**What is expected**
From the first line of the data below, repeat each line exactly until you reach the line with "# Exporting Project"; include that line too.

**Stored data**

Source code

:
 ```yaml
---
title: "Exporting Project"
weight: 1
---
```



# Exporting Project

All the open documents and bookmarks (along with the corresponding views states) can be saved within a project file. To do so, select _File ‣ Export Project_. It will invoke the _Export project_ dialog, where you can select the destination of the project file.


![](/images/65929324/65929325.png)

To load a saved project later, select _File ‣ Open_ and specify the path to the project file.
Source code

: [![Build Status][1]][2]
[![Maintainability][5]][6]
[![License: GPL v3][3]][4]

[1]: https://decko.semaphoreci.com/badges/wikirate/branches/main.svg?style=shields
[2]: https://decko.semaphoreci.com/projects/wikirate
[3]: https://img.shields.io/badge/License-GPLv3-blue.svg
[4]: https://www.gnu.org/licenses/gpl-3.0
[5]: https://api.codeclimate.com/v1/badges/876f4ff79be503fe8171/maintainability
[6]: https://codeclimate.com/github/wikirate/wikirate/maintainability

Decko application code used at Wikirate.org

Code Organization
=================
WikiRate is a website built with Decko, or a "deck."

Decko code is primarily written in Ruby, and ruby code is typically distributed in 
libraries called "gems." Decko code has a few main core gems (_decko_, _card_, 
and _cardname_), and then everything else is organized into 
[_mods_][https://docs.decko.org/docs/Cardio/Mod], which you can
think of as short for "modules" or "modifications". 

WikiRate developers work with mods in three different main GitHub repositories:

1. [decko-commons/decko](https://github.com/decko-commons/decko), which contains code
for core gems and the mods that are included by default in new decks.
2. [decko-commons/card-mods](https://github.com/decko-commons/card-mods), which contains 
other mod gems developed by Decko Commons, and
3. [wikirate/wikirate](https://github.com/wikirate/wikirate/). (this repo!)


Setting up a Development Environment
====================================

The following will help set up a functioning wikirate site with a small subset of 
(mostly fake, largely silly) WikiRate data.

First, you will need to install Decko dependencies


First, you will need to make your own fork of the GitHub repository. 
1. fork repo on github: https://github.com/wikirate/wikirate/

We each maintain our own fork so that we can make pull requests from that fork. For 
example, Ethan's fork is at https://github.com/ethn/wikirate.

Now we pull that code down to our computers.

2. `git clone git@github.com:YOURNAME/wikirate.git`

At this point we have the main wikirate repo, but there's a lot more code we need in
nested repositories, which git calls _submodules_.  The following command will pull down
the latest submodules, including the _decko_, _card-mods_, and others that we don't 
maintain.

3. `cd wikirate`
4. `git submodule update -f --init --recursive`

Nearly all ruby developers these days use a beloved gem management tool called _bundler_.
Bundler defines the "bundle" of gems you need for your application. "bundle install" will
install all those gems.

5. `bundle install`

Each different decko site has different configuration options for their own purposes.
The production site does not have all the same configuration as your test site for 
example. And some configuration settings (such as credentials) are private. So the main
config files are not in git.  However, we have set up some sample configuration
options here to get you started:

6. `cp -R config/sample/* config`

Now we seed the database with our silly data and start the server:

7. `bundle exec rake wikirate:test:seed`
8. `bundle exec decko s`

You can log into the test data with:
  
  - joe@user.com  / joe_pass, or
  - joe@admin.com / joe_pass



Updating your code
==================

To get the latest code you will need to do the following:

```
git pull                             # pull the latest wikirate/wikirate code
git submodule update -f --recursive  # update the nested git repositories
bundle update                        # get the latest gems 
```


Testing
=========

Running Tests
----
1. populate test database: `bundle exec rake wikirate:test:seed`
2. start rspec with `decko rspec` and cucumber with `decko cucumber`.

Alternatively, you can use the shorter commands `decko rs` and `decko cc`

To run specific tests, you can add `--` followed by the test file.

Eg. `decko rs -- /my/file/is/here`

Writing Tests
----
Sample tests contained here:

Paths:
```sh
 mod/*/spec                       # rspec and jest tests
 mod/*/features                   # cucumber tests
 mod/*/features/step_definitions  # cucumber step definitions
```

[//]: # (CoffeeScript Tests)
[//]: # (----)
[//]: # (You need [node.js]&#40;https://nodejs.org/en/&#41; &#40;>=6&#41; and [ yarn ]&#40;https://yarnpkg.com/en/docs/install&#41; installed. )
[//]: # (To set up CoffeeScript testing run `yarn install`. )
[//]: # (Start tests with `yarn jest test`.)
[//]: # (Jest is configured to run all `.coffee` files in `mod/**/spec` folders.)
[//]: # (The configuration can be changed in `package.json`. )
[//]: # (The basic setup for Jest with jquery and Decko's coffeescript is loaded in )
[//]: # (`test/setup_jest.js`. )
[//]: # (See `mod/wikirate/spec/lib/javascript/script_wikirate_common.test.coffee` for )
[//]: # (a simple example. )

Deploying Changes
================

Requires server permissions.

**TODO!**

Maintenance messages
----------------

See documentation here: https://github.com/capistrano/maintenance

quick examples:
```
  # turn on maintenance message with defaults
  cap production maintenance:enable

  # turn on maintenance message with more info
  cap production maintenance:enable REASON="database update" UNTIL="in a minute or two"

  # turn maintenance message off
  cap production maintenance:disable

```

**Response**
Source code

:
 ```yaml
---
title: "Exporting Project"
weight: 1
---
```



# Exporting Project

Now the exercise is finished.